Ada takes her foot off the bottom step in annoyance. "Why the hell is he doing that? Did I ask him to?"

"Don't be so horrid all the time. He's doing it for you. Sit and wait downstairs. He'll be finished in an hour or so."

"Why did he suddenly take it into his head to paint my room? Hasn't he got anything better to do?"

"You'll have to ask him. I don't know either. He went upstairs and said that your room was badly in need of a coat of paint."

"Crazy people are a pain," says Ada, and lugs her instrument into the back room, which doubles as a dining room and a living room.

She'll be glad when she's away from here and can live as she wants to. The good intentions are the worst thing, because they make you powerless. Her mother is a bitch, but her father is a well-meaning freethinker, with no malice in him. If only there were some malice in him, then he would at least be able to understand malice. His wife, for instance. Ada's dearest wish now is for a place of her own, where she can be completely alone. She wants to rehearse, travel, perform, have triumphs — but always to return to her apartment, with the doorbell and telephone disconnected, the radio and television switched off, or maybe completely absent; to be able to devote herself completely to music and reading poetry, or simply to doing nothing at all for hours on end and to thinking, without someone suddenly taking it into their head to paint her room. But for the time being she doesn't have the money; even her father can only just makes ends meet.

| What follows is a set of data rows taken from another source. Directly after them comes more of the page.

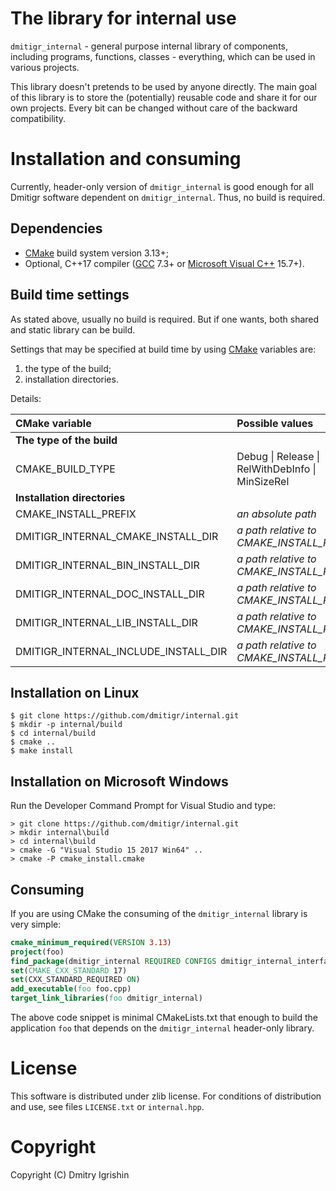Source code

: The library for internal use
============================

`dmitigr_internal` - general purpose internal library of components, including
programs, functions, classes - everything, which can be used in various projects.

This library doesn't pretends to be used by anyone directly. The main goal of
this library is to store the (potentially) reusable code and share it for our
own projects. Every bit can be changed without care of the backward compatibility.

Installation and consuming
==========================

Currently, header-only version of `dmitigr_internal` is good enough for all
Dmitigr software dependent on `dmitigr_internal`. Thus, no build is required.

Dependencies
------------

- [CMake] build system version 3.13+;
- Optional, C++17 compiler ([GCC] 7.3+ or [Microsoft Visual C++][Visual_Studio] 15.7+).

Build time settings
-------------------

As stated above, usually no build is required. But if one wants, both shared and
static library can be build.

Settings that may be specified at build time by using [CMake] variables are:
  1. the type of the build;
  2. installation directories.

Details:

|CMake variable|Possible values|Default on Unix|Default on Windows|
|:-------------|:--------------|:--------------|:-----------------|
|**The type of the build**||||
|CMAKE_BUILD_TYPE|Debug \| Release \| RelWithDebInfo \| MinSizeRel|Debug|Debug|
|**Installation directories**||||
|CMAKE_INSTALL_PREFIX|*an absolute path*|"/usr/local"|"%ProgramFiles%\dmitigr_internal"|
|DMITIGR_INTERNAL_CMAKE_INSTALL_DIR|*a path relative to CMAKE_INSTALL_PREFIX*|"share/dmitigr_internal/cmake"|"cmake"|
|DMITIGR_INTERNAL_BIN_INSTALL_DIR|*a path relative to CMAKE_INSTALL_PREFIX*|"bin"|"bin"|
|DMITIGR_INTERNAL_DOC_INSTALL_DIR|*a path relative to CMAKE_INSTALL_PREFIX*|"share/dmitigr_internal/doc"|"doc"|
|DMITIGR_INTERNAL_LIB_INSTALL_DIR|*a path relative to CMAKE_INSTALL_PREFIX*|"lib"|"lib"|
|DMITIGR_INTERNAL_INCLUDE_INSTALL_DIR|*a path relative to CMAKE_INSTALL_PREFIX*|"include"|"include"|

Installation on Linux
---------------------

    $ git clone https://github.com/dmitigr/internal.git
    $ mkdir -p internal/build
    $ cd internal/build
    $ cmake ..
    $ make install

Installation on Microsoft Windows
---------------------------------

Run the Developer Command Prompt for Visual Studio and type:

    > git clone https://github.com/dmitigr/internal.git
    > mkdir internal\build
    > cd internal\build
    > cmake -G "Visual Studio 15 2017 Win64" ..
    > cmake -P cmake_install.cmake

Consuming
---------

If you are using CMake the consuming of the `dmitigr_internal` library is very simple:

```cmake
cmake_minimum_required(VERSION 3.13)
project(foo)
find_package(dmitigr_internal REQUIRED CONFIGS dmitigr_internal_interface-config.cmake)
set(CMAKE_CXX_STANDARD 17)
set(CXX_STANDARD_REQUIRED ON)
add_executable(foo foo.cpp)
target_link_libraries(foo dmitigr_internal)
```

The above code snippet is minimal CMakeLists.txt that enough to build the
application `foo` that depends on the `dmitigr_internal` header-only library.

License
=======

This software is distributed under zlib license. For conditions of distribution
and use, see files `LICENSE.txt` or `internal.hpp`.

Copyright
=========

Copyright (C) Dmitry Igrishin

[CMake]: https://cmake.org/
[GCC]: https://gcc.gnu.org/
[Visual_Studio]: https://www.visualstudio.com/
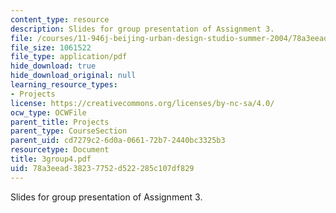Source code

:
 ```yaml
---
content_type: resource
description: Slides for group presentation of Assignment 3.
file: /courses/11-946j-beijing-urban-design-studio-summer-2004/78a3eead38237752d522285c107df829_3group4.pdf
file_size: 1061522
file_type: application/pdf
hide_download: true
hide_download_original: null
learning_resource_types:
- Projects
license: https://creativecommons.org/licenses/by-nc-sa/4.0/
ocw_type: OCWFile
parent_title: Projects
parent_type: CourseSection
parent_uid: cd7279c2-6d0a-0661-72b7-2440bc3325b3
resourcetype: Document
title: 3group4.pdf
uid: 78a3eead-3823-7752-d522-285c107df829
---
```

Slides for group presentation of Assignment 3.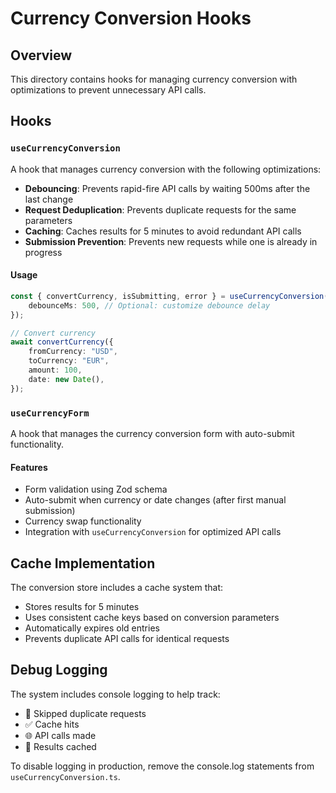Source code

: # Currency Conversion Hooks

## Overview

This directory contains hooks for managing currency conversion with optimizations to prevent unnecessary API calls.

## Hooks

### `useCurrencyConversion`

A hook that manages currency conversion with the following optimizations:

- **Debouncing**: Prevents rapid-fire API calls by waiting 500ms after the last change
- **Request Deduplication**: Prevents duplicate requests for the same parameters
- **Caching**: Caches results for 5 minutes to avoid redundant API calls
- **Submission Prevention**: Prevents new requests while one is already in progress

#### Usage

```typescript
const { convertCurrency, isSubmitting, error } = useCurrencyConversion({
    debounceMs: 500, // Optional: customize debounce delay
});

// Convert currency
await convertCurrency({
    fromCurrency: "USD",
    toCurrency: "EUR",
    amount: 100,
    date: new Date(),
});
```

### `useCurrencyForm`

A hook that manages the currency conversion form with auto-submit functionality.

#### Features

- Form validation using Zod schema
- Auto-submit when currency or date changes (after first manual submission)
- Currency swap functionality
- Integration with `useCurrencyConversion` for optimized API calls

## Cache Implementation

The conversion store includes a cache system that:

- Stores results for 5 minutes
- Uses consistent cache keys based on conversion parameters
- Automatically expires old entries
- Prevents duplicate API calls for identical requests

## Debug Logging

The system includes console logging to help track:

- 🚫 Skipped duplicate requests
- ✅ Cache hits
- 🌐 API calls made
- 💾 Results cached

To disable logging in production, remove the console.log statements from `useCurrencyConversion.ts`.
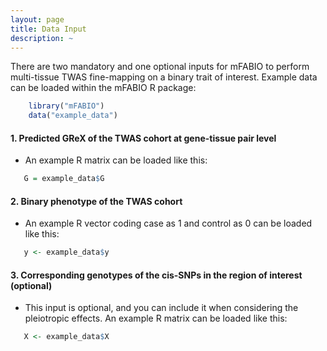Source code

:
 ```yaml
---
layout: page
title: Data Input
description: ~
---
```

There are two mandatory and one optional inputs for mFABIO to perform multi-tissue TWAS fine-mapping on a binary trait of interest. Example data can be loaded within the mFABIO R package:
```r
    library("mFABIO")
    data("example_data")
 ```

#### 1. Predicted GReX of the TWAS cohort at gene-tissue pair level
  * An example R matrix can be loaded like this:
 ```r
    G = example_data$G
 ```
  
#### 2. Binary phenotype of the TWAS cohort
  * An example R vector coding case as 1 and control as 0 can be loaded like this:
 ```r
    y <- example_data$y
 ```

#### 3. Corresponding genotypes of the cis-SNPs in the region of interest (optional)
  * This input is optional, and you can include it when considering the pleiotropic effects. An example R matrix can be loaded like this:
 ```r
    X <- example_data$X
 ```

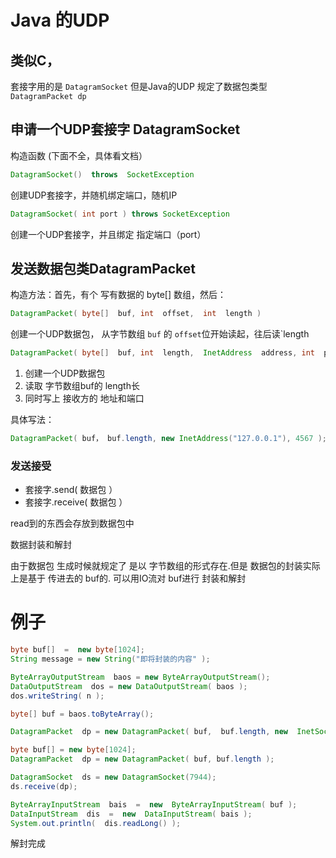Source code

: # Java 的UDP

## 类似C，
套接字用的是   `DatagramSocket` 但是Java的UDP 规定了数据包类型`DatagramPacket dp`

## 申请一个UDP套接字 DatagramSocket

构造函数 (下面不全，具体看文档）

```java
DatagramSocket()  throws  SocketException
```

创建UDP套接字，并随机绑定端口，随机IP

```java
DatagramSocket( int port ) throws SocketException
```

创建一个UDP套接字，并且绑定 指定端口（port）


## 发送数据包类DatagramPacket

构造方法：首先，有个 写有数据的  byte[]	数组，然后：

```java
DatagramPacket( byte[]  buf, int  offset,  int  length )
```
创建一个UDP数据包，
从字节数组 `buf` 的 `offset`位开始读起，往后读`length

```java
DatagramPacket( byte[]  buf, int  length,  InetAddress  address, int  port )
```

1. 创建一个UDP数据包
2. 读取 字节数组buf的  length长
3. 同时写上 接收方的  地址和端口

具体写法：

```java
DatagramPacket( buf， buf.length, new InetAddress("127.0.0.1"), 4567 );
```

### 发送接受

* 套接字.send( 数据包 ）
* 套接字.receive( 数据包 ）

read到的东西会存放到数据包中

数据封装和解封

由于数据包 生成时候就规定了 是以 字节数组的形式存在.但是 数据包的封装实际上是基于  传进去的  buf的.
可以用IO流对   buf进行  封装和解封

# 例子

```java
byte buf[]  =  new byte[1024];
String message = new String("即将封装的内容" );

ByteArrayOutputStream  baos = new ByteArrayOutputStream();
DataOutputStream  dos = new DataOutputStream( baos );
dos.writeString( n );

byte[] buf = baos.toByteArray();

DatagramPacket  dp = new DatagramPacket( buf,  buf.length, new  InetSocketAddress("2.2.2.2"),7944);

```

```java
byte buf[] = new byte[1024];
DatagramPacket  dp = new DatagramPacket( buf, buf.length );

DatagramSocket  ds = new DatagramSocket(7944);
ds.receive(dp);

ByteArrayInputStream  bais  =  new  ByteArrayInputStream( buf );
DataInputStream  dis  =  new  DataInputStream( bais );
System.out.println(  dis.readLong() );
```

解封完成

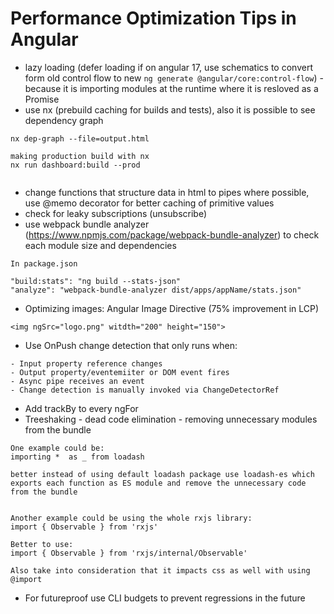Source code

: # Performance Optimization Tips in Angular

- lazy loading (defer loading if on angular 17, use schematics to convert form old control flow to new `ng generate @angular/core:control-flow`)  - because it is importing modules at the runtime where it is resloved as a Promise
- use nx (prebuild caching for builds and tests), also it is possible to see dependency graph
```
nx dep-graph --file=output.html

making production build with nx
nx run dashboard:build --prod
  
```

- change functions that structure data in html to pipes where possible, use @memo decorator for better caching of primitive values
- check for leaky subscriptions (unsubscribe)
- use webpack bundle analyzer (https://www.npmjs.com/package/webpack-bundle-analyzer) to check each module size and dependencies
```
In package.json

"build:stats": "ng build --stats-json"
"analyze": "webpack-bundle-analyzer dist/apps/appName/stats.json"
```

- Optimizing images: Angular Image Directive (75% improvement in LCP)
```
<img ngSrc="logo.png" witdth="200" height="150">
```

- Use OnPush change detection that only runs when:
```
- Input property reference changes
- Output property/eventemiiter or DOM event fires
- Async pipe receives an event
- Change detection is manually invoked via ChangeDetectorRef
```

- Add trackBy to every ngFor
- Treeshaking - dead code elimination - removing unnecessary modules from the bundle
```
One example could be:
importing *  as _ from loadash 

better instead of using default loadash package use loadash-es which exports each function as ES module and remove the unnecessary code from the bundle


Another example could be using the whole rxjs library:
import { Observable } from 'rxjs'

Better to use:
import { Observable } from 'rxjs/internal/Observable'

Also take into consideration that it impacts css as well with using @import 
```

- For futureproof use CLI budgets to prevent regressions in the future 
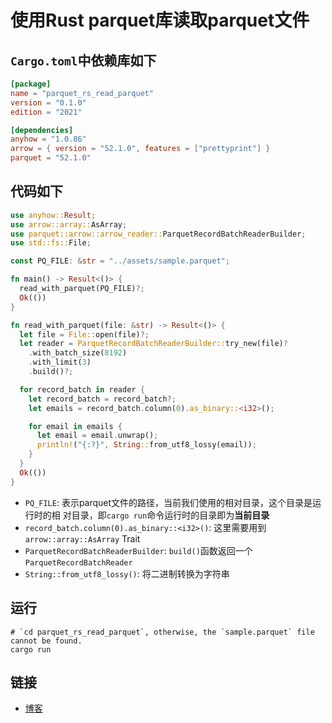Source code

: # 使用Rust parquet库读取parquet文件

## `Cargo.toml`中依赖库如下

``` toml
[package]
name = "parquet_rs_read_parquet"
version = "0.1.0"
edition = "2021"

[dependencies]
anyhow = "1.0.86"
arrow = { version = "52.1.0", features = ["prettyprint"] }
parquet = "52.1.0"
```

## 代码如下

``` rust
use anyhow::Result;
use arrow::array::AsArray;
use parquet::arrow::arrow_reader::ParquetRecordBatchReaderBuilder;
use std::fs::File;

const PQ_FILE: &str = "../assets/sample.parquet";

fn main() -> Result<()> {
  read_with_parquet(PQ_FILE)?;
  Ok(())
}

fn read_with_parquet(file: &str) -> Result<()> {
  let file = File::open(file)?;
  let reader = ParquetRecordBatchReaderBuilder::try_new(file)?
    .with_batch_size(8192)
    .with_limit(3)
    .build()?;

  for record_batch in reader {
    let record_batch = record_batch?;
    let emails = record_batch.column(0).as_binary::<i32>();

    for email in emails {
      let email = email.unwrap();
      println!("{:?}", String::from_utf8_lossy(email));
    }
  }
  Ok(())
}
```
+ `PQ_FILE`: 表示parquet文件的路径，当前我们使用的相对目录，这个目录是运行时的相
  对目录，即`cargo run`命令运行时的目录即为**当前目录**
+ `record_batch.column(0).as_binary::<i32>()`: 这里需要用到
  `arrow::array::AsArray` Trait
+ `ParquetRecordBatchReaderBuilder`: `build()`函数返回一个`ParquetRecordBatchReader`
+ `String::from_utf8_lossy()`: 将二进制转换为字符串

## 运行

``` shell
# `cd parquet_rs_read_parquet`, otherwise, the `sample.parquet` file cannot be found.
cargo run
```

## 链接
- [博客](https://yuxuetr.com/blog/2024/07/23/rust-parquet)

It makes her jump when her mother puts a cup of tea and a slice of cake next to her.

"What are you thinking about, Ada?"

"Nothing."

"How did it go with Bruno?"

"Fine." She notices with irritation that her mother is still looking at her. "What's wrong?"

"Why don't you go out with him? He's such a nice boy."

"Oh, Mama, please stay out of it. Do you ever go out with Dad?"

"Come on, don't get so worked up right away. It would do you a lot of good to relax occasionally."

"Just leave that to me."

Once her mother is out of the room, she opens the score and studies the music, pencil in hand. She holds the sheets upside down for a moment and even then she can see that it is marvelous. It is not just that she can "hear" what she sees, it is rather that she sees what the listener sees when he listens: a structural beauty, which exists in space as the sheet of a score but as heard music only in time. This is why she is not that keen on novels, which are read in silence, but does like poems, which have to be given a sound. Not that she thinks all this in so many words; but what is going on in her mind as she looks at the music, beating an imaginary time now and then with her left hand, is based on it — just as a child can speak its language without knowing the grammar.

She puts the score on the floor, lifts the cello from its case, and screws on the spike. While she is tightening the bow, she goes to the dividing door and pushes it open with her shoulder; the small space is oppressive. She takes the instrument between her legs, tunes it, and looking sideways at the music she begins playing, at the same time hearing what Bruno is not playing, and occasionally humming it.